#### RECORDED INFORMATION ####
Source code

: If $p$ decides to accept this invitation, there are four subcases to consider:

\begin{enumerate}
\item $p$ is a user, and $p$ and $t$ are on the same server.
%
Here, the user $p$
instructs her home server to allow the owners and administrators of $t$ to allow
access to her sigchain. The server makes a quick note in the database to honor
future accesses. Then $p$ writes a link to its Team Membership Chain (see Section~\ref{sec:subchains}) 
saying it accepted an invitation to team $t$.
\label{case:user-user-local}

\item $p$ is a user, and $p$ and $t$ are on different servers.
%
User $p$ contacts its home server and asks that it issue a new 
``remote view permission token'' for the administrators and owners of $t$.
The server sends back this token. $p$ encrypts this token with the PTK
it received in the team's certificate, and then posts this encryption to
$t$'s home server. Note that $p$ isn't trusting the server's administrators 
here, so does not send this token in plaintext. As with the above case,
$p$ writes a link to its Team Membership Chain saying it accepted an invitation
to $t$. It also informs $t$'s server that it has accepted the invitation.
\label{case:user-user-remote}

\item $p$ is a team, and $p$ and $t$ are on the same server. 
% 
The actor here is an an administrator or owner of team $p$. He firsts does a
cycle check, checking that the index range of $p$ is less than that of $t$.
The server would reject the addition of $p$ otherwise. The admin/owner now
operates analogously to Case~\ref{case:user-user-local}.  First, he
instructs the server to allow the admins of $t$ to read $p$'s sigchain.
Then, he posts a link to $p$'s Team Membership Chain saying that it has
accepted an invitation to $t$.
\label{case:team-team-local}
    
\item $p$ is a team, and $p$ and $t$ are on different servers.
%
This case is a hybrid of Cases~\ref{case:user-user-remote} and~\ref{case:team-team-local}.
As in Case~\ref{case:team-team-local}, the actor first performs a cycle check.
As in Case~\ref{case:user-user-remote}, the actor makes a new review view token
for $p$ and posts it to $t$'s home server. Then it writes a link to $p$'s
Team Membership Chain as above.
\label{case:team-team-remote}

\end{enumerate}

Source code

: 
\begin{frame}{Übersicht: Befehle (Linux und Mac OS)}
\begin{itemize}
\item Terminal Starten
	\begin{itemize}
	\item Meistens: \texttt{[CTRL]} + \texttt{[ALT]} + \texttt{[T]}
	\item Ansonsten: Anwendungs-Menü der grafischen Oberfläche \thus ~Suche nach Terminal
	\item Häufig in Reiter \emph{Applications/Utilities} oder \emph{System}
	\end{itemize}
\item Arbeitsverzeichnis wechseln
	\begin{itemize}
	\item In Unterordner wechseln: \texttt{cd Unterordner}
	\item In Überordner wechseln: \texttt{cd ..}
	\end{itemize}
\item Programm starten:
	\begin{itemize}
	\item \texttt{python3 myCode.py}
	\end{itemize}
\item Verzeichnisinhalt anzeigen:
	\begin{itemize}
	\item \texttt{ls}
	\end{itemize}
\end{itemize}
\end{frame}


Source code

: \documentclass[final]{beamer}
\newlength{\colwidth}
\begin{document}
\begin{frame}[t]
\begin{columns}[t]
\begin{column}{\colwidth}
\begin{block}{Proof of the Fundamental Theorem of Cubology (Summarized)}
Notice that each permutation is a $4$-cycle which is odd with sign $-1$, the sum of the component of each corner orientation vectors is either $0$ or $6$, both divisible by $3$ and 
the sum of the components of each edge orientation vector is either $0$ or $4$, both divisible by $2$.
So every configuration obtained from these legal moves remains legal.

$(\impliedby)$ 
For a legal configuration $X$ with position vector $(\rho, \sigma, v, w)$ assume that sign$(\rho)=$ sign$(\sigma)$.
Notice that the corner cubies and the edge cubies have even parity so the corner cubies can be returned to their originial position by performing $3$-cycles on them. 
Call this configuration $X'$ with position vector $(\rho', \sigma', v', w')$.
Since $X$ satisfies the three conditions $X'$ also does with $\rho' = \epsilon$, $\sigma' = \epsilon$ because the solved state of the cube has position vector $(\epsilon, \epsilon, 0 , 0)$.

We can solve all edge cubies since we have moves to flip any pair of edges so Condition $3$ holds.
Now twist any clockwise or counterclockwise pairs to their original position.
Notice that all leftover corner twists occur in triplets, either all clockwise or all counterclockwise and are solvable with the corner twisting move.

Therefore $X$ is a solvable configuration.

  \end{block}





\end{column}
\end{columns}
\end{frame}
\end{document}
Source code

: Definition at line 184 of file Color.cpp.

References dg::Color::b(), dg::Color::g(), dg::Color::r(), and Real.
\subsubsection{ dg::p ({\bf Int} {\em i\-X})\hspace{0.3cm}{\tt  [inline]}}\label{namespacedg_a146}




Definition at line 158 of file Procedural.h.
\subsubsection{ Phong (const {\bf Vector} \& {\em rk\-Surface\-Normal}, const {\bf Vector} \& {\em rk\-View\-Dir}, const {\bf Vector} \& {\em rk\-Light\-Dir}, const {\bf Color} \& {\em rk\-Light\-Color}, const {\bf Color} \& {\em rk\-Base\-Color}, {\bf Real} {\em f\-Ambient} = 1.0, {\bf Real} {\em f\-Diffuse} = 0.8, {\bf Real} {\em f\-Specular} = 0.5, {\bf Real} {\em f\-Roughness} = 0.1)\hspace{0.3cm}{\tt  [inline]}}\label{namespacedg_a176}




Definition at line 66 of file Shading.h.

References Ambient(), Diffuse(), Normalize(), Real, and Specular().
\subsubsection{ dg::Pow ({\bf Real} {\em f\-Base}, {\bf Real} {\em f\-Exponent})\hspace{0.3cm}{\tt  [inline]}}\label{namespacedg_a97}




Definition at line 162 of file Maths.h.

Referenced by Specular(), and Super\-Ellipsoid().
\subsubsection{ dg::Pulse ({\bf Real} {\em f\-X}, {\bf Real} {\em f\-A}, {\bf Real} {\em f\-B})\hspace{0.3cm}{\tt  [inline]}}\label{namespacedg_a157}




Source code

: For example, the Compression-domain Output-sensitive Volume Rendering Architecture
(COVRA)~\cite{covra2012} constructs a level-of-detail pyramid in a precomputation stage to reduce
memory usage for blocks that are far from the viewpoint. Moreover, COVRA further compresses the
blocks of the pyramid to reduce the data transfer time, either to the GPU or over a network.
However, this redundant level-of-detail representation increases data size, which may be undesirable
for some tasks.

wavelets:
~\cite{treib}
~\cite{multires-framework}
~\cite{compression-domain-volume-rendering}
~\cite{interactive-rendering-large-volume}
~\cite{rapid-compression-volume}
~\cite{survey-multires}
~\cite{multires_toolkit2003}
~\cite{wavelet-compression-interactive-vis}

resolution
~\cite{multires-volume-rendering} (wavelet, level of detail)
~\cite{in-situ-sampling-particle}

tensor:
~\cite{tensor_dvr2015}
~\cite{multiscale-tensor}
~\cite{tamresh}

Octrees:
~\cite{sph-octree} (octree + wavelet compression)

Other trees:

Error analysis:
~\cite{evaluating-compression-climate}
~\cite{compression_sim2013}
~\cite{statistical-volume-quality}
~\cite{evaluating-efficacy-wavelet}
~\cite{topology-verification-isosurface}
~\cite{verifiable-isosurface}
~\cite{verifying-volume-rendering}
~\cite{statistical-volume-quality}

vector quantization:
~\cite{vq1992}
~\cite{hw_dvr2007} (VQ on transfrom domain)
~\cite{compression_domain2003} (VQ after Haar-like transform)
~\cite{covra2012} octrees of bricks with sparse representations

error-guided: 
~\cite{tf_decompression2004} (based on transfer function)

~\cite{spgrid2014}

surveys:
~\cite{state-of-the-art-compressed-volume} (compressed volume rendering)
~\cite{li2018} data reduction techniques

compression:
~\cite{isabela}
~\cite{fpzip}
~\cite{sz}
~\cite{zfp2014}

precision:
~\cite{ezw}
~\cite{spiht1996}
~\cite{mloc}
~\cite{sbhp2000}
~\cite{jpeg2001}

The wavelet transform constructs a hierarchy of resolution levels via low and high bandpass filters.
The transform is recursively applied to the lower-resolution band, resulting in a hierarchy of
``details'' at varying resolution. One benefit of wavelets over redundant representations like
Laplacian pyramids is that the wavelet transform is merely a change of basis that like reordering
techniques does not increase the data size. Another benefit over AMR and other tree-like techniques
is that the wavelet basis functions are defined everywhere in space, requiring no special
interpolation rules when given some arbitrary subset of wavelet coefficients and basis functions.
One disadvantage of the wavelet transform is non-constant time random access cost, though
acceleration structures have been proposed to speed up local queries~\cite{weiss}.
####
#### RECORDED INFORMATION ####
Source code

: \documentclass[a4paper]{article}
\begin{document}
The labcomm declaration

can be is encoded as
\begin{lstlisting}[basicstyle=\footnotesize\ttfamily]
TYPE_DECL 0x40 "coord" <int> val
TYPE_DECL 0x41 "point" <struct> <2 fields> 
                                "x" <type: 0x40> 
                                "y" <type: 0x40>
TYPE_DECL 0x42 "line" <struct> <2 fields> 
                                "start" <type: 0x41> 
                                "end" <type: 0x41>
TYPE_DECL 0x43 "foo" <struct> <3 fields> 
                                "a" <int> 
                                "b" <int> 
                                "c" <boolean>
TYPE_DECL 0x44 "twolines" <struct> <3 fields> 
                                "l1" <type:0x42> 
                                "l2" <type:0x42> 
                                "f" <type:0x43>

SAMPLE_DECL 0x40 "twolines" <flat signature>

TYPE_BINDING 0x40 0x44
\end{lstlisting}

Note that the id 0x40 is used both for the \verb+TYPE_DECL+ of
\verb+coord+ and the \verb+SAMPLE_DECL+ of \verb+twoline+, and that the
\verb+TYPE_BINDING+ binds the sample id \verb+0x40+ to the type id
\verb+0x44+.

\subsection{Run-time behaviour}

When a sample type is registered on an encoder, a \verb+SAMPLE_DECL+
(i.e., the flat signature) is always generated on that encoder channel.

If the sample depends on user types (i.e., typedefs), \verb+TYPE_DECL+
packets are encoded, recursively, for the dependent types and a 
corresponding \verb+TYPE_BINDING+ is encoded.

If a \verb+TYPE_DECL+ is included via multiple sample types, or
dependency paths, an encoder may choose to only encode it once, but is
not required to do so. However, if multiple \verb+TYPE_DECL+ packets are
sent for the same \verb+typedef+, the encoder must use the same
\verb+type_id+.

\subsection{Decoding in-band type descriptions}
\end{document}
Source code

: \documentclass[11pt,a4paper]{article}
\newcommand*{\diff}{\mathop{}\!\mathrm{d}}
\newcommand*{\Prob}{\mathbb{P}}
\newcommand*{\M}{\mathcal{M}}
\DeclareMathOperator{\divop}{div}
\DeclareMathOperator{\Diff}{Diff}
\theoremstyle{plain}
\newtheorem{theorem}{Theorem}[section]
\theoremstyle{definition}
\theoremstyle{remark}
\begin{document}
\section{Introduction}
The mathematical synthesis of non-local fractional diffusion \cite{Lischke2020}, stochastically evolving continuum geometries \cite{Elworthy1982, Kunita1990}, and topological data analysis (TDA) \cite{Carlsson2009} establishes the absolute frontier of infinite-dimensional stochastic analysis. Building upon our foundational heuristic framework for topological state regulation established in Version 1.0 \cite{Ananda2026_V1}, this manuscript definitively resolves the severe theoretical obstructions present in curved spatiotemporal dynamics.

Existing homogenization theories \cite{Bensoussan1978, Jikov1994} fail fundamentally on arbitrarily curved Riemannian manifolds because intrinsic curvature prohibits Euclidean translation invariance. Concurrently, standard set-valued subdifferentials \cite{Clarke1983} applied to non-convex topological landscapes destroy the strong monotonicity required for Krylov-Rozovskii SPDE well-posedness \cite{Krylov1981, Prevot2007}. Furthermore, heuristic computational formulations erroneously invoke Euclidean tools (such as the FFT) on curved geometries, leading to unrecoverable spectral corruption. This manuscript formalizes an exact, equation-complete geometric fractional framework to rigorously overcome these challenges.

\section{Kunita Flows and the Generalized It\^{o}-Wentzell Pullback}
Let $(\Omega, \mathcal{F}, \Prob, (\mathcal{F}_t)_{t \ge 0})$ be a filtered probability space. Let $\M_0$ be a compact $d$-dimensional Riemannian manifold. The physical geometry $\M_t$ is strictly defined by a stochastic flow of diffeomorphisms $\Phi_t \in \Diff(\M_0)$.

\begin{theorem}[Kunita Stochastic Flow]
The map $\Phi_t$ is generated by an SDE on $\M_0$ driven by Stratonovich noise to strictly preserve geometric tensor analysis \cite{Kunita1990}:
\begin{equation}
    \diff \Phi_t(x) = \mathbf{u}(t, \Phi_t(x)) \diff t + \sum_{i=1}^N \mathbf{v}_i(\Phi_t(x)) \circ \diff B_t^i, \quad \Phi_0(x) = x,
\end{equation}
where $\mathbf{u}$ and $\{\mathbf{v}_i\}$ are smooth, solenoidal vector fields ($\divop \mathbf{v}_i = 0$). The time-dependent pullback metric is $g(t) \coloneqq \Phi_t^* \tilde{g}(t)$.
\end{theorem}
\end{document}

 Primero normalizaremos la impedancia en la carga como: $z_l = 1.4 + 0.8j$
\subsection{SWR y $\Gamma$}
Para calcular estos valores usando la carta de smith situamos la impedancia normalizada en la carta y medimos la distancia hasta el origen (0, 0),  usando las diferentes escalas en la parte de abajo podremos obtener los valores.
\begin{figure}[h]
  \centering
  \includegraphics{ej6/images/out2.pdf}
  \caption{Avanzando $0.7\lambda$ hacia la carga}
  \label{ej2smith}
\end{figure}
####
#### RECORDED INFORMATION ####
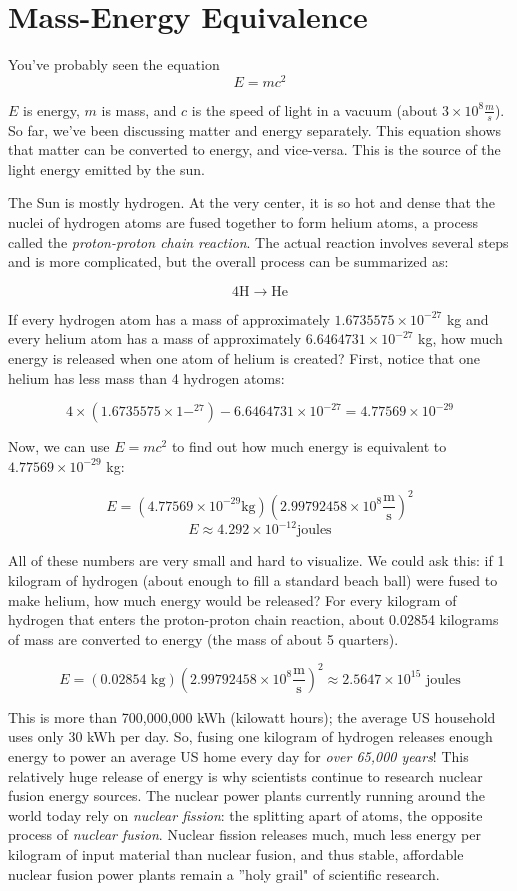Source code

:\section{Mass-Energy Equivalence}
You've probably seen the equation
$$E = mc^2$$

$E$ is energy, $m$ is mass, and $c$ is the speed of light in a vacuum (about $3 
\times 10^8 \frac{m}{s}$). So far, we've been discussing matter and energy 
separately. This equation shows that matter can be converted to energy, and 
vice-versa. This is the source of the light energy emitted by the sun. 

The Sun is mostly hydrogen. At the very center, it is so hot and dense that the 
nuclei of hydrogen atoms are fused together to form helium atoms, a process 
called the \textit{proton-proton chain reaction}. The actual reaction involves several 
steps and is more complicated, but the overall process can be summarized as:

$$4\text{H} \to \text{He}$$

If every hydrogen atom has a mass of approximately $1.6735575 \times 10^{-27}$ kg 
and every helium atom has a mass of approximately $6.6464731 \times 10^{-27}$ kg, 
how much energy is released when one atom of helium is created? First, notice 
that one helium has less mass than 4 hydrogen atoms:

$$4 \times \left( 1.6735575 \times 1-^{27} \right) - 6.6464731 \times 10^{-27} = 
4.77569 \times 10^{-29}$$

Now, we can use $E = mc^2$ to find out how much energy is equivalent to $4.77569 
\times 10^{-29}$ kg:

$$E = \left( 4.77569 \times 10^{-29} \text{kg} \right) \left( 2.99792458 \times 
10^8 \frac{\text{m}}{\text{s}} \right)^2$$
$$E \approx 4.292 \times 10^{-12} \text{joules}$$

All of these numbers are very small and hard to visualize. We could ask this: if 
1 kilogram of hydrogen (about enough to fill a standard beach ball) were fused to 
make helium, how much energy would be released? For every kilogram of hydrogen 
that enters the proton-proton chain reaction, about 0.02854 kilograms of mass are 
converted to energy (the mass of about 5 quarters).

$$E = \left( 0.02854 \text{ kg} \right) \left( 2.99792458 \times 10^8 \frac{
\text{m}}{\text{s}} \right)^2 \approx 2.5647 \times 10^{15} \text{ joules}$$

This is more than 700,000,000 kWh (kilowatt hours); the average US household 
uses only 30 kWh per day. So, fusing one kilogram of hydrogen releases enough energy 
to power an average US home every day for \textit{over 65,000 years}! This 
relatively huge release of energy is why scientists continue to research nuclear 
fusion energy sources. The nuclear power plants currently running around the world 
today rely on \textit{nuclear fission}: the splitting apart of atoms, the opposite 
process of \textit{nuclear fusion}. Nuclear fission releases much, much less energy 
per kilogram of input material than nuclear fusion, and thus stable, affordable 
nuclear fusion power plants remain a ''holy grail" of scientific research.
####
WHAT IS REQUIRED —
Your reply should consist of one number: how many lines above contain the word "research".

RESPONSE FOR THIS EXERCISE —
2